### [Exercise brief]
Which lines of the listing hold the string "proposed"? Copy those lines.
----- Raw data -----
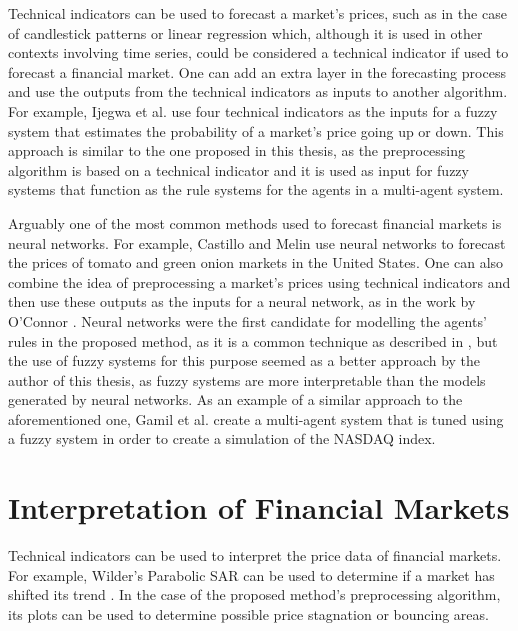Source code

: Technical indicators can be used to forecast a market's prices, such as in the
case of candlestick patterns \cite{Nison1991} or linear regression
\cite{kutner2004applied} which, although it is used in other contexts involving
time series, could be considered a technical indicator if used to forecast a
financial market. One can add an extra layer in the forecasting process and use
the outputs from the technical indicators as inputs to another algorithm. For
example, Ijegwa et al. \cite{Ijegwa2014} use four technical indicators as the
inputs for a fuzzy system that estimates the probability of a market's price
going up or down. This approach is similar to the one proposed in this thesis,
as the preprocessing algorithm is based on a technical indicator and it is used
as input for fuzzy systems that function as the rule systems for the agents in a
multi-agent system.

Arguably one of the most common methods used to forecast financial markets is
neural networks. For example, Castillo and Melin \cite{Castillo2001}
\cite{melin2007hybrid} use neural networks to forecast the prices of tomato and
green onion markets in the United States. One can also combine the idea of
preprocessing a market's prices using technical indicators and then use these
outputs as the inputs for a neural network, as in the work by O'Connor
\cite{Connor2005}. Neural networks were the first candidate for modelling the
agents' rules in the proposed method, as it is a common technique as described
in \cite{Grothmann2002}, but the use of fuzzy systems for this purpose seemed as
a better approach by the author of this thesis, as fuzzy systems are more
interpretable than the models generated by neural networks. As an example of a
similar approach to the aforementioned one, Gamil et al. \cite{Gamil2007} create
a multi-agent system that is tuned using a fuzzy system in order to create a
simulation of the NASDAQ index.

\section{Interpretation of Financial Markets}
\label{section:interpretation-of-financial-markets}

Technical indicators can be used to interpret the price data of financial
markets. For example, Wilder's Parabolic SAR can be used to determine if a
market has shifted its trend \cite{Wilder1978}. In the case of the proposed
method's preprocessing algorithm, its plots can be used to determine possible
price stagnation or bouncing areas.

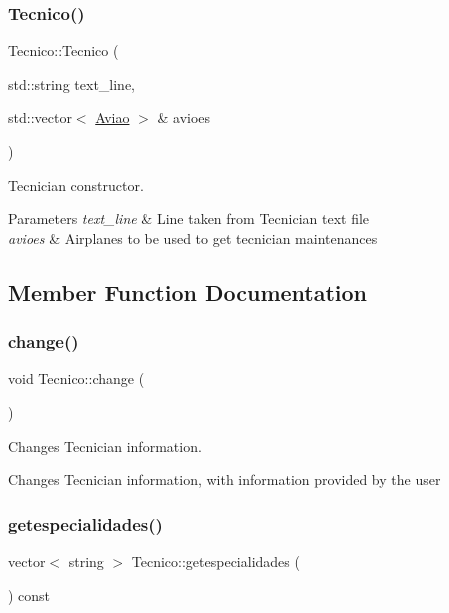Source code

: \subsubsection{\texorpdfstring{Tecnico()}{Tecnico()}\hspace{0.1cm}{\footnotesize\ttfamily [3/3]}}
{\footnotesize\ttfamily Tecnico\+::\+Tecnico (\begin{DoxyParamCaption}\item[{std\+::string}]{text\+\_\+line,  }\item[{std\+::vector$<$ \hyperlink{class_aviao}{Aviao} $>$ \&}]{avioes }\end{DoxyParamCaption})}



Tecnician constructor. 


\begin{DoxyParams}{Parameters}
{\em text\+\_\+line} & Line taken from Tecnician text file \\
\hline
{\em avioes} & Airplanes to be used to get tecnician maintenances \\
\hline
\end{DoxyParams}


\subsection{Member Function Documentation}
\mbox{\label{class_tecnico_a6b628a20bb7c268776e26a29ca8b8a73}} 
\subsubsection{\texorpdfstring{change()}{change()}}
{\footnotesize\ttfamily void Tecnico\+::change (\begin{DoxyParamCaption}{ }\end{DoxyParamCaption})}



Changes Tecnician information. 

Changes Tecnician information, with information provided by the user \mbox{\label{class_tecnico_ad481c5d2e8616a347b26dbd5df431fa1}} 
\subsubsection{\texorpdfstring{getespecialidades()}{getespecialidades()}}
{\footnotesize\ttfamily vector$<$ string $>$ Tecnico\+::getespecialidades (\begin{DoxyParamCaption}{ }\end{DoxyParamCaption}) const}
-----
### [Answer]
going up or down. This approach is similar to the one proposed in this thesis,
agents' rules in the proposed method, as it is a common technique as described
market has shifted its trend \cite{Wilder1978}. In the case of the proposed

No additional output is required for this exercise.